Le FMI et la Banque mondiale craignent un problème d'endettement

La fine fleur du monde financier se réunit chaque année en octobre lors des réunions organisées par le Fonds Monétaire International (FMI) et la Banque Mondiale. Pour assurer le suivi et la préparation de ces « Annual Meetings », les principaux comités des deux instituts se rencontrent déjà une fois auparavant. Cette mise à jour intermédiaire aura lieu la semaine prochaine et mérite plus d’attention que d’habitude vu la crise économique et sanitaire actuelle.
À l’approche de la réunion, quelques grosses pointures ont donné la couleur sans nuance : le thème est l’imminence de la crise de la dette dans les pays émergents. Hier, la directrice générale du FMI, Kristalina Georgieva, a mis le doigt sur le problème : la hausse des taux dans les pays clés, et plus précisément aux États-Unis, rend l’alternative sans risque plus attrayante par rapport à l’investissement dans les pays émergents. De cette manière, il y a un risque de fuite des capitaux. Hier, le taux américain à 10 ans a atteint un nouveau sommet cyclique au-dessus de 1,75%, son niveau le plus élevé depuis janvier 2020. Notre vision à long terme d’une hausse des taux d’intérêt et d’une courbe encore plus raide est désormais connue. La pression sur les pays à revenus moyens ou faibles peut s’intensifier étant donné qu’ils ont également eu recours à des incitants fiscaux l'année dernière, avec pour conséquence des ratios d’endettement plus élevés. En outre, ces pays dépendent souvent du secteur touristique qui, en raison de la nature de la crise, est paralysé.
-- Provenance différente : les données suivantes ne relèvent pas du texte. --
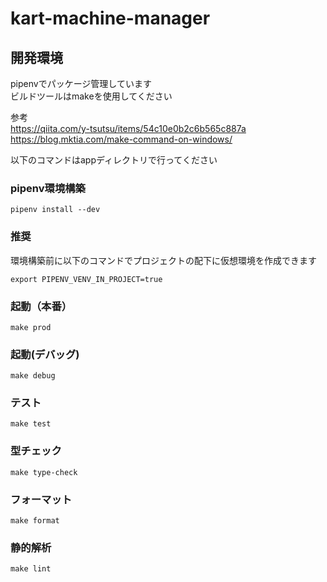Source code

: # kart-machine-manager

## 開発環境

pipenvでパッケージ管理しています  
ビルドツールはmakeを使用してください

参考  
https://qiita.com/y-tsutsu/items/54c10e0b2c6b565c887a  
https://blog.mktia.com/make-command-on-windows/

以下のコマンドはappディレクトリで行ってください

### pipenv環境構築
    pipenv install --dev

### 推奨
環境構築前に以下のコマンドでプロジェクトの配下に仮想環境を作成できます  
```
export PIPENV_VENV_IN_PROJECT=true
```

### 起動（本番）
    make prod

### 起動(デバッグ)
    make debug

### テスト
    make test

### 型チェック
    make type-check

### フォーマット
    make format

### 静的解析
    make lint
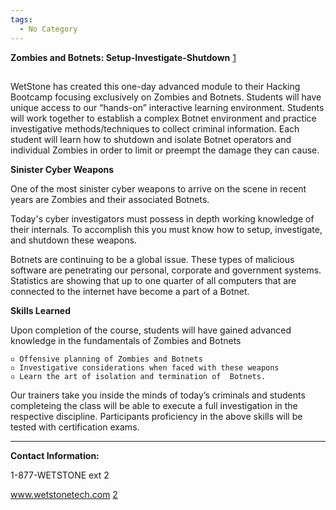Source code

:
 ```yaml
---
tags:
  - No Category
---
```

**Zombies and Botnets: Setup-Investigate-Shutdown**
[1](http://www.wetstonetech.com/cgi-bin/shop.cgi?view,25)

##

WetStone has created this one-day advanced module to their Hacking
Bootcamp focusing exclusively on Zombies and Botnets. Students will have
unique access to our “hands-on” interactive learning environment.
Students will work together to establish a complex Botnet environment
and practice investigative methods/techniques to collect criminal
information. Each student will learn how to shutdown and isolate Botnet
operators and individual Zombies in order to limit or preempt the damage
they can cause.

**Sinister Cyber Weapons**

One of the most sinister cyber weapons to arrive on the scene in recent
years are Zombies and their associated Botnets.

Today's cyber investigators must possess in depth working knowledge of
their internals. To accomplish this you must know how to setup,
investigate, and shutdown these weapons.

Botnets are continuing to be a global issue. These types of malicious
software are penetrating our personal, corporate and government systems.
Statistics are showing that up to one quarter of all computers that are
connected to the internet have become a part of a Botnet.

**Skills Learned**

Upon completion of the course, students will have gained advanced
knowledge in the fundamentals of Zombies and Botnets

`▫ Offensive planning of Zombies and Botnets`
`▫ Investigative considerations when faced with these weapons`
`▫ Learn the art of isolation and termination of  Botnets.`

Our trainers take you inside the minds of today’s criminals and students
completeing the class will be able to execute a full investigation in
the respective discipline. Participants proficiency in the above skills
will be tested with certification exams.

------------------------------------------------------------------------

**Contact Information:**

1-877-WETSTONE ext 2

www.wetstonetech.com [2](https://www.wetstonetech.com/index.html)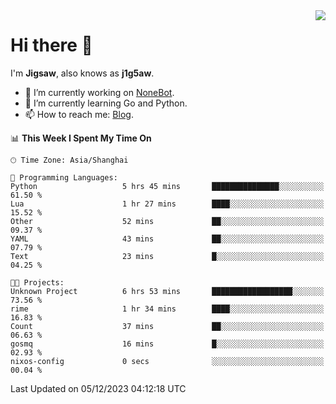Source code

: <a href="#">
  <img align="right" src="https://github-readme-stats.vercel.app/api?username=j1g5awi&count_private=true&show_icons=true&title_color=80070B&text_color=B3B3B3&bg_color=212121&icon_color=80070B" />
</a>

# Hi there 👋

I'm **Jigsaw**, also knows as **j1g5aw**.

- 🔭 I’m currently working on [NoneBot](https://github.com/nonebot).
- 🌱 I’m currently learning Go and Python.
- 📫 How to reach me: [Blog](https://blog.maddestroyer.xyz/).

<!--START_SECTION:waka-->
📊 **This Week I Spent My Time On** 

```text
🕑︎ Time Zone: Asia/Shanghai

💬 Programming Languages: 
Python                   5 hrs 45 mins       ███████████████░░░░░░░░░░   61.50 % 
Lua                      1 hr 27 mins        ████░░░░░░░░░░░░░░░░░░░░░   15.52 % 
Other                    52 mins             ██░░░░░░░░░░░░░░░░░░░░░░░   09.37 % 
YAML                     43 mins             ██░░░░░░░░░░░░░░░░░░░░░░░   07.79 % 
Text                     23 mins             █░░░░░░░░░░░░░░░░░░░░░░░░   04.25 % 

🐱‍💻 Projects: 
Unknown Project          6 hrs 53 mins       ██████████████████░░░░░░░   73.56 % 
rime                     1 hr 34 mins        ████░░░░░░░░░░░░░░░░░░░░░   16.83 % 
Count                    37 mins             ██░░░░░░░░░░░░░░░░░░░░░░░   06.63 % 
gosmq                    16 mins             █░░░░░░░░░░░░░░░░░░░░░░░░   02.93 % 
nixos-config             0 secs              ░░░░░░░░░░░░░░░░░░░░░░░░░   00.04 % 
```


 Last Updated on 05/12/2023 04:12:18 UTC
<!--END_SECTION:waka-->
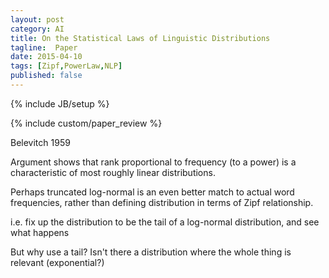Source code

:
 ```yaml
---
layout: post
category: AI
title: On the Statistical Laws of Linguistic Distributions
tagline:  Paper 
date: 2015-04-10
tags: [Zipf,PowerLaw,NLP]
published: false
---
```

{% include JB/setup %}

{% include custom/paper_review %}


Belevitch 1959

Argument shows that rank proportional to frequency (to a power) is a 
characteristic of most roughly linear distributions.  


Perhaps truncated log-normal is an even better match to actual word frequencies, 
rather than defining distribution in terms of Zipf relationship.

i.e. fix up the distribution to be the tail of a log-normal distribution, and see what happens

But why use a tail?  Isn't there a distribution where the whole thing is relevant (exponential?)

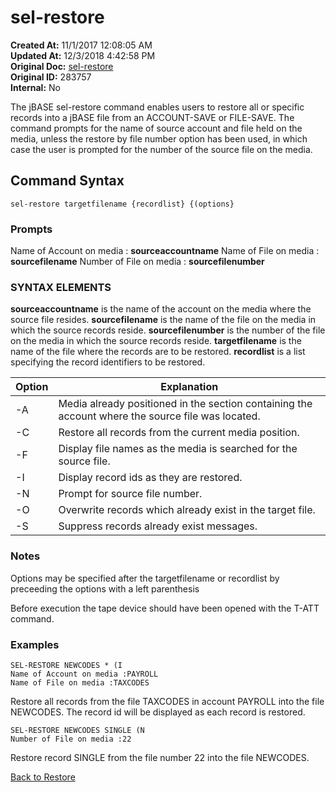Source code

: # sel-restore

**Created At:** 11/1/2017 12:08:05 AM  
**Updated At:** 12/3/2018 4:42:58 PM  
**Original Doc:** [sel-restore](https://docs.jbase.com/49275-restore/sel-restore)  
**Original ID:** 283757  
**Internal:** No  

The jBASE sel-restore command enables users to restore all or specific records into a jBASE file from an ACCOUNT-SAVE or FILE-SAVE. The command prompts for the name of source account and file held on the media, unless the restore by file number option has been used, in which case the user is prompted for the number of the source file on the media.

## Command Syntax

```
sel-restore targetfilename {recordlist} {(options}
```

### Prompts

Name of Account on media : **sourceaccountname**
Name of File on media : **sourcefilename**
Number of File on media : **sourcefilenumber**

### SYNTAX ELEMENTS

**sourceaccountname** is the name of the account on the media where the source file resides.
**sourcefilename** is the name of the file on the media in which the source records reside.
**sourcefilenumber** is the number of the file on the media in which the source records reside.
**targetfilename** is the name of the file where the records are to be restored.
**recordlist** is a list specifying the record identifiers to be restored.

| Option | Explanation |
| --- | --- |
| -A | Media already positioned in the section containing the account where the source file was located. |
| -C | Restore all records from the current media position. |
| -F | Display file names as the media is searched for the source file. |
| -I | Display record ids as they are restored. |
| -N | Prompt for source file number. |
| -O | Overwrite records which already exist in the target file. |
| -S | Suppress records already exist messages. |

### Notes

Options may be specified after the targetfilename or recordlist by preceeding the options with a left parenthesis

Before execution the tape device should have been opened with the T-ATT command.

### Examples

```
SEL-RESTORE NEWCODES * (I
Name of Account on media :PAYROLL
Name of File on media :TAXCODES
```

Restore all records from the file TAXCODES in account PAYROLL into the file NEWCODES. The record id will be displayed as each record is restored.

```
SEL-RESTORE NEWCODES SINGLE (N
Number of File on media :22
```

Restore record SINGLE from the file number 22 into the file NEWCODES.

[Back to Restore](./../README.md)
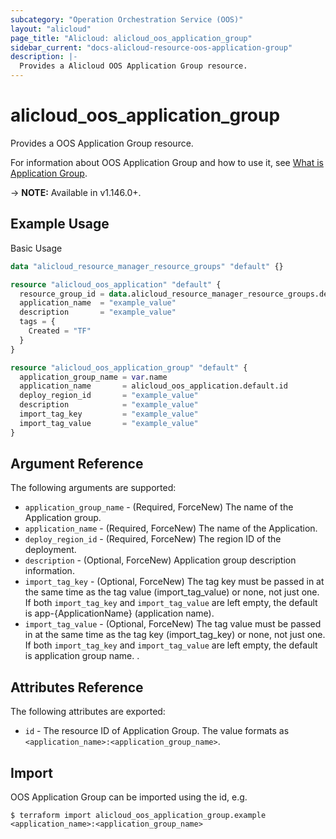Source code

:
 ```yaml
---
subcategory: "Operation Orchestration Service (OOS)"
layout: "alicloud"
page_title: "Alicloud: alicloud_oos_application_group"
sidebar_current: "docs-alicloud-resource-oos-application-group"
description: |-
  Provides a Alicloud OOS Application Group resource.
---
```


# alicloud\_oos\_application\_group

Provides a OOS Application Group resource.

For information about OOS Application Group and how to use it, see [What is Application Group](https://www.alibabacloud.com/help/en/doc-detail/120556.html).

-> **NOTE:** Available in v1.146.0+.

## Example Usage

Basic Usage

```terraform
data "alicloud_resource_manager_resource_groups" "default" {}

resource "alicloud_oos_application" "default" {
  resource_group_id = data.alicloud_resource_manager_resource_groups.default.groups.0.id
  application_name  = "example_value"
  description       = "example_value"
  tags = {
    Created = "TF"
  }
}

resource "alicloud_oos_application_group" "default" {
  application_group_name = var.name
  application_name       = alicloud_oos_application.default.id
  deploy_region_id       = "example_value"
  description            = "example_value"
  import_tag_key         = "example_value"
  import_tag_value       = "example_value"
}

```

## Argument Reference

The following arguments are supported:

* `application_group_name` - (Required, ForceNew) The name of the Application group.
* `application_name` - (Required, ForceNew) The name of the Application.
* `deploy_region_id` - (Required, ForceNew) The region ID of the deployment.
* `description` - (Optional, ForceNew) Application group description information.
* `import_tag_key` - (Optional, ForceNew) The tag key must be passed in at the same time as the tag value (import_tag_value) or none, not just one. If both `import_tag_key` and `import_tag_value` are left empty, the default is app-{ApplicationName} (application name).
* `import_tag_value` - (Optional, ForceNew) The tag value must be passed in at the same time as the tag key (import_tag_key) or none, not just one. If both `import_tag_key` and `import_tag_value` are left empty, the default is application group name.
.

## Attributes Reference

The following attributes are exported:

* `id` - The resource ID of Application Group. The value formats as `<application_name>:<application_group_name>`.

## Import

OOS Application Group can be imported using the id, e.g.

```shell
$ terraform import alicloud_oos_application_group.example <application_name>:<application_group_name>
```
Traditionnellement, le problème de la dette dans ces pays émergents est amplifié parce que les dettes ont été contractées dans des devises étrangères plus chères (principalement le dollar). Un atout pour attirer les investisseurs, mais une pierre d’achoppement si la devise locale s’effondre pendant une crise. Le Secrétaire général des Nations Unies, António Guterres, a déclaré plus tôt cette semaine que de nombreux pays qui ont décroché de la dette extérieure ces dernières années sont actuellement confrontés à un autre problème. La durée moyenne de l’encours de la dette intérieure a très rapidement chuté pendant la crise du Covid. Dans un pays comme le Brésil, elle n’était que de deux ans en 2020. Un avantage pour réduire le coût de l’aide fiscale, mais un sérieux danger si les ressortissants ne peuvent ou ne veulent plus faire tourner ce cycle de financement à court terme. L’année dernière, peu de pays ont failli à leurs obligations de paiement, ce qui donne un faux sentiment de sécurité selon Guterres. La problématique de la dette est trop facilement négligée.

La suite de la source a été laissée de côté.